Desperté con un latigazo de dolor punzante detrás de los ojos, como un martillo invisible golpeando sin parar. La tierra áspera arañaba mi espalda a través de la ropa mojada; el olor denso y húmedo de la orilla del lago llenaba mis fosas nasales. Mis párpados temblaban, pesados, luchando por enfocar el cielo que se cernía sobre mí, un azul deslavado ahora, extrañamente moteado de nubes blancas. El gris plomizo y opresivo de antes se había esfumado.
Me incorporé de un salto, un movimiento tan repentino y ligero que casi perdí el equilibrio. Me mareé por un instante, el mundo dio una vuelta extraña, pero el vértigo se disipó tan rápido como llegó, dejando solo una vibración inusual en mis huesos. Parpadeé, tratando de ubicarme. El paisaje familiar del lago y los árboles se presentaba ante mis ojos, pero algo estaba mal. El aire se sentía... diferente. Y los colores. Hojas amarillentas, rojizas, doradas moteaban las ramas de los árboles como si fuera pleno otoño, no principios de verano. Era una imagen hermosa, pero totalmente inexplicable, una temporada adelantada de forma violenta. Mi bicicleta estaba tirada cerca, aprisionada por una enredadera oscura, de hojas lustrosas y desconocidas que parecían tentáculos. Sus ruedas estaban flácidas, rendidas al aire escapado.
Una corriente eléctrica, no dolorosa sino viva, recorría mi cuerpo, una vibración palpable de energía pura bajo mi piel mojada y fría. Me sentía liviano, casi ingrávido, como si mis músculos no fueran solo carne y hueso, sino fibra de carbono tensada al máximo, lista para entrar en acción. El peso habitual de mi cuerpo, el cansancio de la bicicleta... todo había desaparecido. Busqué mi celular en el bolsillo con un movimiento instintivo, pura costumbre moderna, solo para encontrar una pantalla hecha añicos y el frío húmedo de la muerte tecnológica. Aislamiento total. Genial.

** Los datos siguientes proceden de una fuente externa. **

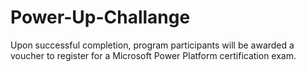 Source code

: # Power-Up-Challange
Upon successful completion, program participants will be awarded a voucher to register for a Microsoft Power Platform certification exam.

Pero la verdadera sorpresa, el asombro que borró la confusión inicial y me hizo olvidar el teléfono roto, comenzó con los sonidos. El trino distante de un pájaro, normalmente un suave sonido de fondo, explotó en mis oídos con una claridad cristalina e insoportable, como si el pájaro estuviera posado a centímetros de mi tímpano. El susurro del viento entre las hojas otoñales, el suave chapoteo del agua contra la orilla, el zumbido de los insectos diminutos... cada sonido llegaba amplificado, detallado, separado de los demás, como si mis tímpanos se hubieran transformado en sofisticados micrófonos de alta fidelidad. Los olores también eran un asalto: la tierra húmeda, las agujas de pino, el lejano aroma dulce de unas flores silvestres... todo separado, intenso, abrumador hasta doler. Era demasiado.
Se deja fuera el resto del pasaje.